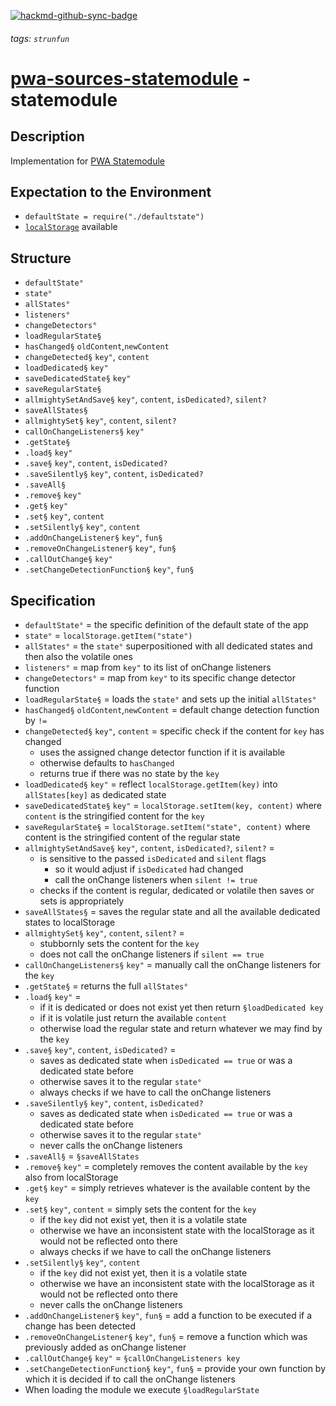 [![hackmd-github-sync-badge](https://hackmd.io/nn708ujuRLeo0crmfr2X_Q/badge)](https://hackmd.io/nn708ujuRLeo0crmfr2X_Q)
###### tags: `strunfun`

# [pwa-sources-statemodule](https://github.com/JhonnyJason/pwa-sources-statemodule) - statemodule

## Description
Implementation for [PWA Statemodule](https://hackmd.io/gzTX785OSVmzuxy6CnV72w?view)

## Expectation to the Environment
- `defaultState = require("./defaultstate")`
- [`localStorage`](https://developer.mozilla.org/de/docs/Web/API/Window/localStorage) available 

## Structure
- `defaultState°`
- `state°`
- `allStates°`
- `listeners°`
- `changeDetectors°`
- `loadRegularState§`
- `hasChanged§` `oldContent`,`newContent`
- `changeDetected§` `key"`, `content`
- `loadDedicated§` `key"`
- `saveDedicatedState§` `key"`
- `saveRegularState§`
- `allmightySetAndSave§` `key"`, `content`, `isDedicated?`, `silent?`
- `saveAllStates§`
- `allmightySet§` `key"`, `content`, `silent?`
- `callOnChangeListeners§` `key"`
- `.getState§`
- `.load§` `key"`
- `.save§` `key"`, `content`, `isDedicated?`
- `.saveSilently§` `key"`, `content`, `isDedicated?`
- `.saveAll§`
- `.remove§` `key"`
- `.get§` `key"`
- `.set§` `key"`, `content`
- `.setSilently§` `key"`, `content`
- `.addOnChangeListener§` `key"`, `fun§`
- `.removeOnChangeListener§` `key"`, `fun§`
- `.callOutChange§` `key"`
- `.setChangeDetectionFunction§` `key"`, `fun§`

## Specification
- `defaultState°` = the specific definition of the default state of the app
- `state°` = `localStorage.getItem("state")`
- `allStates°` = the `state°` superpositioned with all dedicated states and then also the volatile ones
- `listeners°` = map from `key"` to its list of onChange listeners
- `changeDetectors°` = map from `key"` to its specific change detector function
- `loadRegularState§` = loads the `state°` and sets up the initial `allStates°`
- `hasChanged§` `oldContent`,`newContent` = default change detection function by `!=`
- `changeDetected§` `key"`, `content` = specific check if the content for `key` has changed 
    - uses the assigned change detector function if it is available 
    - otherwise defaults to `hasChanged`
    - returns true if there was no state by the `key`
- `loadDedicated§` `key"` = reflect `localStorage.getItem(key)` into `allStates[key]` as dedicated state
- `saveDedicatedState§` `key"` = `localStorage.setItem(key, content)` where `content` is the stringified content for the `key`
- `saveRegularState§` = `localStorage.setItem("state", content)` where content is the stringified content of the regular state
- `allmightySetAndSave§` `key"`, `content`, `isDedicated?`, `silent?` =
    - is sensitive to the passed `isDedicated` and `silent` flags
        - so it would adjust if `isDedicated` had changed
        - call the onChange listeners when `silent != true`
    - checks if the content is regular, dedicated or volatile then saves or sets is appropriately
- `saveAllStates§` = saves the regular state and all the available dedicated states to localStorage
- `allmightySet§` `key"`, `content`, `silent?` = 
    - stubbornly sets the content for the `key`
    - does not call the onChange listeners if `silent == true`
- `callOnChangeListeners§` `key"` = manually call the onChange listeners for the `key`
- `.getState§` = returns the full `allStates°`
- `.load§` `key"` = 
    - if it is dedicated or does not exist yet then return `§loadDedicated key`
    - if it is volatile just return the available `content`
    - otherwise load the regular state and return whatever we may find by the `key`
- `.save§` `key"`, `content`, `isDedicated?` = 
    - saves as dedicated state when `isDedicated == true` or was a dedicated state before
    - otherwise saves it to the regular `state°`
    - always checks if we have to call the onChange listeners
- `.saveSilently§` `key"`, `content`, `isDedicated?`
    - saves as dedicated state when `isDedicated == true` or was a dedicated state before
    - otherwise saves it to the regular `state°`
    - never calls the onChange listeners
- `.saveAll§` = `§saveAllStates`
- `.remove§` `key"` = completely removes the content available by the `key` also from localStorage
- `.get§` `key"` = simply retrieves whatever is the available content by the `key`
- `.set§` `key"`, `content` = simply sets the content for the `key`
    - if the `key` did not exist yet, then it is a volatile state
    - otherwise we have an inconsistent state with the localStorage as it would not be reflected onto there
    - always checks if we have to call the onChange listeners
- `.setSilently§` `key"`, `content`
    - if the `key` did not exist yet, then it is a volatile state
    - otherwise we have an inconsistent state with the localStorage as it would not be reflected onto there
    - never calls the onChange listeners
- `.addOnChangeListener§` `key"`, `fun§` = add a function to be executed if a change has been detected
- `.removeOnChangeListener§` `key"`, `fun§` = remove a function which was previously added as onChange listener
- `.callOutChange§` `key"` = `§callOnChangeListeners key`
- `.setChangeDetectionFunction§` `key"`, `fun§` = provide your own function by which it is decided if to call the onChange listeners
- When loading the module we execute `§loadRegularState`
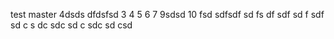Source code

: test master 4dsds
dfdsfsd
3
4
5
6
7
9sdsd
10
fsd
sdfsdf
sd
fs
df
sdf
sd
f
sdf
sd
c
s
dc
sdc
sd
c
sdc
sd
csd
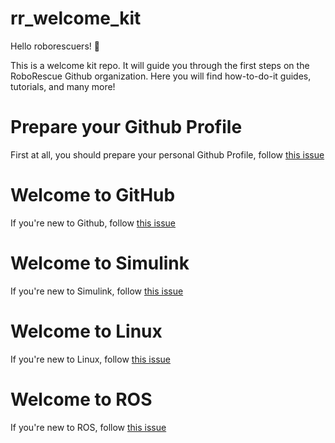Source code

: # rr_welcome_kit

Hello roborescuers! 👋

This is a welcome kit repo. It will guide you through the first steps on the RoboRescue Github organization. 
Here you will find how-to-do-it guides, tutorials, and many more! 

# Prepare your Github Profile
First at all, you should prepare your personal Github Profile, follow [this issue](https://github.com/RoboRescueUMA/rr_welcome_kit/issues/1)

# Welcome to GitHub
If you're new to Github, follow [this issue](https://github.com/RoboRescueUMA/rr_welcome_kit/issues/6)

# Welcome to Simulink
If you're new to Simulink, follow [this issue](https://github.com/RoboRescueUMA/rr_welcome_kit/issues/5)

# Welcome to Linux
If you're new to Linux, follow [this issue](https://github.com/RoboRescueUMA/rr_welcome_kit/issues/4)

# Welcome to ROS
If you're new to ROS, follow [this issue](https://github.com/RoboRescueUMA/rr_welcome_kit/issues/2)

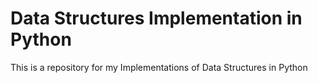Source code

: # Data Structures Implementation in Python

This is a repository for my Implementations of Data Structures in Python

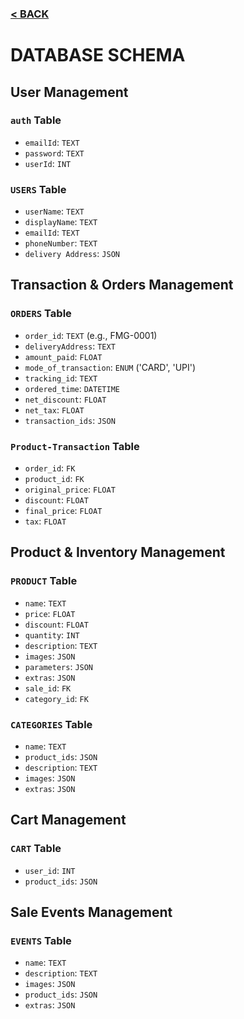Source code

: ### [< BACK](../ReadMe.md)
# DATABASE SCHEMA

## User Management

### `auth` Table
- `emailId`: `TEXT`
- `password`: `TEXT`
- `userId`: `INT`

### `USERS` Table
- `userName`: `TEXT`
- `displayName`: `TEXT`
- `emailId`: `TEXT`
- `phoneNumber`: `TEXT`
- `delivery Address`: `JSON`


## Transaction & Orders Management

### `ORDERS` Table
- `order_id`: `TEXT` (e.g., FMG-0001)
- `deliveryAddress`: `TEXT`
- `amount_paid`: `FLOAT`
- `mode_of_transaction`: `ENUM` ('CARD', 'UPI')
- `tracking_id`: `TEXT`
- `ordered_time`: `DATETIME`
- `net_discount`: `FLOAT`
- `net_tax`: `FLOAT`
- `transaction_ids`: `JSON`

### `Product-Transaction` Table
- `order_id`: `FK`
- `product_id`: `FK`
- `original_price`: `FLOAT`
- `discount`: `FLOAT`
- `final_price`: `FLOAT`
- `tax`: `FLOAT`

## Product & Inventory Management

### `PRODUCT` Table
- `name`: `TEXT`
- `price`: `FLOAT`
- `discount`: `FLOAT`
- `quantity`: `INT`
- `description`: `TEXT`
- `images`: `JSON`
- `parameters`: `JSON`
- `extras`: `JSON`
- `sale_id`: `FK`
- `category_id`: `FK`

### `CATEGORIES` Table
- `name`: `TEXT`
- `product_ids`: `JSON`
- `description`: `TEXT`
- `images`: `JSON`
- `extras`: `JSON`

## Cart Management

### `CART` Table
- `user_id`: `INT`
- `product_ids`: `JSON`

## Sale Events Management

### `EVENTS` Table
- `name`: `TEXT`
- `description`: `TEXT`
- `images`: `JSON`
- `product_ids`: `JSON`
- `extras`: `JSON`
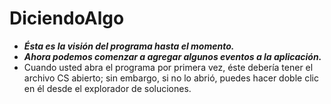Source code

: # DiciendoAlgo

- **_Ésta es la visión del programa hasta el momento._**
- **_Ahora podemos comenzar a agregar algunos eventos a la aplicación._**
- Cuando usted abra el programa por primera vez, éste debería tener el archivo CS abierto; sin embargo, si no lo abrió, puedes hacer doble clic en él desde el explorador de soluciones.
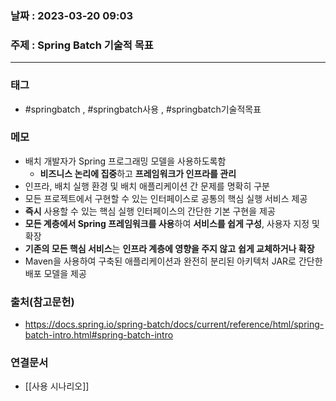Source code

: ### 날짜 : 2023-03-20 09:03
### 주제 : Spring Batch 기술적 목표
---
### 태그
* #springbatch , #springbatch사용 , #springbatch기술적목표 

### 메모
* 배치 개발자가 Spring 프로그래밍 모델을 사용하도록함
	* **비즈니스 논리에 집중**하고 **프레임워크가 인프라를 관리**
* 인프라, 배치 실행 환경 및 배치 애플리케이션 간 문제를 명확히 구분
* 모든 프로젝트에서 구현할 수 있는 인터페이스로 공통의 핵심 실행 서비스 제공
* **즉시** 사용할 수 있는 핵심 실행 인터페이스의 간단한 기본 구현을 제공
* **모든 계층에서 Spring 프레임워크를 사용**하여 **서비스를 쉽게 구성**, 사용자 지정 및 확장
* **기존의 모든 핵심 서비스**는 **인프라 계층에 영향을 주지 않고** **쉽게 교체하거나 확장**
* Maven을 사용하여 구축된 애플리케이션과 완전히 분리된 아키텍처 JAR로 간단한 배포 모델을 제공

### 출처(참고문헌)
-  https://docs.spring.io/spring-batch/docs/current/reference/html/spring-batch-intro.html#spring-batch-intro

### 연결문서
- [[사용 시나리오]]
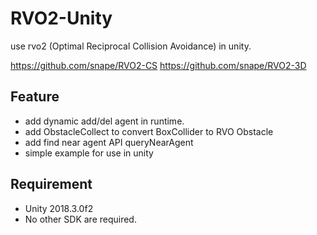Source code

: RVO2-Unity
===

use rvo2 (Optimal Reciprocal Collision Avoidance) in unity. 

https://github.com/snape/RVO2-CS
https://github.com/snape/RVO2-3D

## Feature
* add dynamic add/del agent in runtime.
* add ObstacleCollect to convert BoxCollider to RVO Obstacle
* add find near agent API queryNearAgent
* simple example for use in unity


## Requirement
* Unity 2018.3.0f2
* No other SDK are required.

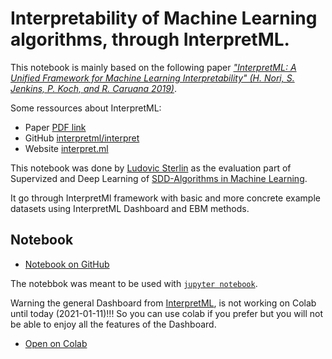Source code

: # Interpretability of Machine Learning algorithms, through InterpretML.

This notebook is mainly based on the following paper [_"InterpretML: A Unified Framework for Machine Learning Interpretability" (H. Nori, S. Jenkins, P. Koch, and R. Caruana 2019)_](https://arxiv.org/abs/1909.09223).

Some ressources about InterpretML:
- Paper [PDF link](https://arxiv.org/pdf/1909.09223)
- GitHub [interpretml/interpret](https://github.com/interpretml/interpret)
- Website [interpret.ml](https://interpret.ml/)

This notebook was done by [Ludovic Sterlin](https://github.com/LudovicSterlin) as the evaluation part of Supervized and Deep Learning of [SDD-Algorithms in Machine Learning](https://supaerodatascience.github.io/syllabus.html).

It go through InterpretMl framework with basic and more concrete example datasets using InterpretML Dashboard and EBM methods.


## Notebook
- [Notebook on GitHub](https://github.com/LudovicSterlin/sdd-aml-evaluation-interpretml/blob/master/InterpretML.ipynb)

The notebbok was meant to be used with [`jupyter notebook`](https://jupyter.org/). 

Warning the general Dashboard from [InterpretML](https://github.com/interpretml/interpret), is not working on Colab until today (2021-01-11)!!! So you can use colab if you prefer but you will not be able to enjoy all the features of the Dashboard.

- [Open on Colab](https://colab.research.google.com/github/LudovicSterlin/sdd-aml-evaluation-interpretml/blob/master/InterpretML.ipynb)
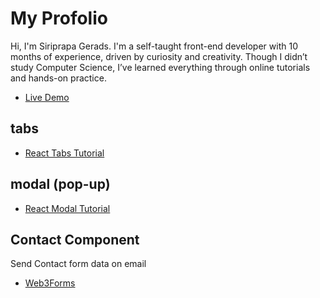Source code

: # My Profolio
Hi, I'm Siriprapa Gerads.
I'm a self-taught front-end developer with 10 months of experience, driven by curiosity and creativity. Though I didn’t study Computer Science, I’ve learned everything through online tutorials and hands-on practice.
- [Live Demo](https://siriprapagerads.netlify.app/)

## tabs
- [React Tabs Tutorial](https://www.youtube.com/watch?v=WkREeDy2WQ4)

## modal (pop-up)
- [React Modal Tutorial](https://www.youtube.com/watch?v=9DwGahSqcEc&t=15s)

## Contact Component
Send Contact form data on email
- [Web3Forms](https://web3forms.com/)

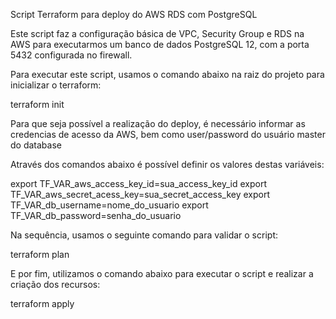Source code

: Script Terraform para deploy do AWS RDS com PostgreSQL 

Este script faz a configuração básica de VPC, Security Group e RDS na AWS para executarmos um banco de dados PostgreSQL 12, com a porta 5432 configurada no firewall.

Para executar este script, usamos o comando abaixo na raiz do projeto para inicializar o terraform:

terraform init

Para que seja possível a realização do deploy, é necessário informar as credencias de acesso da AWS, bem como user/password do usuário master do database

Através dos comandos abaixo é possível definir os valores destas variáveis:

export TF_VAR_aws_access_key_id=sua_access_key_id
export TF_VAR_aws_secret_acess_key=sua_secret_access_key
export TF_VAR_db_username=nome_do_usuario
export TF_VAR_db_password=senha_do_usuario

Na sequência, usamos o seguinte comando para validar o script:

terraform plan

E por fim, utilizamos o comando abaixo para executar o script e realizar a criação dos recursos:

terraform apply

========================================================================

◆ WHAT IS NEEDED
Take from the material above the lines running from the one with "Hello roborescuers! 👋" through the one with "If you're new to Linux, follow", and repeat them exactly, with nothing else.

◆ ANSWER TO THIS PROBLEM
Hello roborescuers! 👋

This is a welcome kit repo. It will guide you through the first steps on the RoboRescue Github organization. 
Here you will find how-to-do-it guides, tutorials, and many more! 

# Prepare your Github Profile
First at all, you should prepare your personal Github Profile, follow [this issue](https://github.com/RoboRescueUMA/rr_welcome_kit/issues/1)

# Welcome to GitHub
If you're new to Github, follow [this issue](https://github.com/RoboRescueUMA/rr_welcome_kit/issues/6)

# Welcome to Simulink
If you're new to Simulink, follow [this issue](https://github.com/RoboRescueUMA/rr_welcome_kit/issues/5)

# Welcome to Linux
If you're new to Linux, follow [this issue](https://github.com/RoboRescueUMA/rr_welcome_kit/issues/4)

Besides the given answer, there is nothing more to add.